Exercise description: Return all of the following entries as written, but without the images.

[Collected data]
━━━━━━━━━━━━━━━━━━━━━━━━━━━━━━

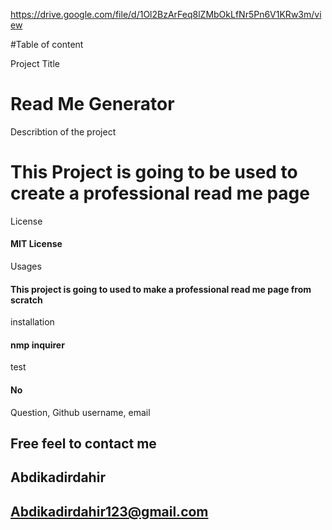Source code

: 
https://drive.google.com/file/d/1Ol2BzArFeq8lZMbOkLfNr5Pn6V1KRw3m/view

#Table of content

Project Title

# Read Me Generator

Describtion of the project

# This Project is going to be used to create a professional read me page 

License

####  MIT License  

Usages
#### This project is going to used to make a professional read me page from scratch 

installation
#### nmp inquirer 

 test
#### No

Question, Github username, email

## Free feel to contact me  
## Abdikadirdahir 
## Abdikadirdahir123@gmail.com 
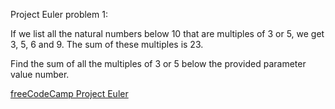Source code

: Project Euler problem 1:

If we list all the natural numbers below 10 that are multiples of 3 or 5, we get 3, 5, 6 and 9. The sum of these multiples is 23.

Find the sum of all the multiples of 3 or 5 below the provided parameter value number.

[freeCodeCamp Project Euler](https://www.freecodecamp.org/learn/project-euler/)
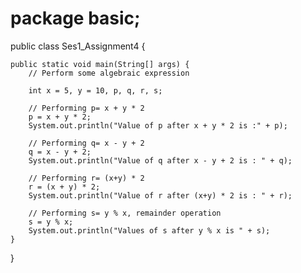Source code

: # package basic;

public class Ses1_Assignment4 {

	public static void main(String[] args) {
		// Perform some algebraic expression

		int x = 5, y = 10, p, q, r, s;

		// Performing p= x + y * 2
		p = x + y * 2;
		System.out.println("Value of p after x + y * 2 is :" + p);

		// Performing q= x - y + 2
		q = x - y + 2;
		System.out.println("Value of q after x - y + 2 is : " + q);

		// Performing r= (x+y) * 2
		r = (x + y) * 2;
		System.out.println("Value of r after (x+y) * 2 is : " + r);

		// Performing s= y % x, remainder operation
		s = y % x;
		System.out.println("Values of s after y % x is " + s);
	}

}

━━━━━━━━━━━━━━━━━━━━━━━━━━━━━━

Reply:
Source code

: 
https://drive.google.com/file/d/1Ol2BzArFeq8lZMbOkLfNr5Pn6V1KRw3m/view

#Table of content

Project Title

# Read Me Generator

Describtion of the project

# This Project is going to be used to create a professional read me page 

License

####  MIT License  

Usages
#### This project is going to used to make a professional read me page from scratch 

installation
#### nmp inquirer 

 test
#### No

Question, Github username, email

## Free feel to contact me  
## Abdikadirdahir 
## Abdikadirdahir123@gmail.com 
Source code

: Project Euler problem 1:

If we list all the natural numbers below 10 that are multiples of 3 or 5, we get 3, 5, 6 and 9. The sum of these multiples is 23.

Find the sum of all the multiples of 3 or 5 below the provided parameter value number.

[freeCodeCamp Project Euler](https://www.freecodecamp.org/learn/project-euler/)
Source code

: # package basic;

public class Ses1_Assignment4 {

	public static void main(String[] args) {
		// Perform some algebraic expression

		int x = 5, y = 10, p, q, r, s;

		// Performing p= x + y * 2
		p = x + y * 2;
		System.out.println("Value of p after x + y * 2 is :" + p);

		// Performing q= x - y + 2
		q = x - y + 2;
		System.out.println("Value of q after x - y + 2 is : " + q);

		// Performing r= (x+y) * 2
		r = (x + y) * 2;
		System.out.println("Value of r after (x+y) * 2 is : " + r);

		// Performing s= y % x, remainder operation
		s = y % x;
		System.out.println("Values of s after y % x is " + s);
	}

}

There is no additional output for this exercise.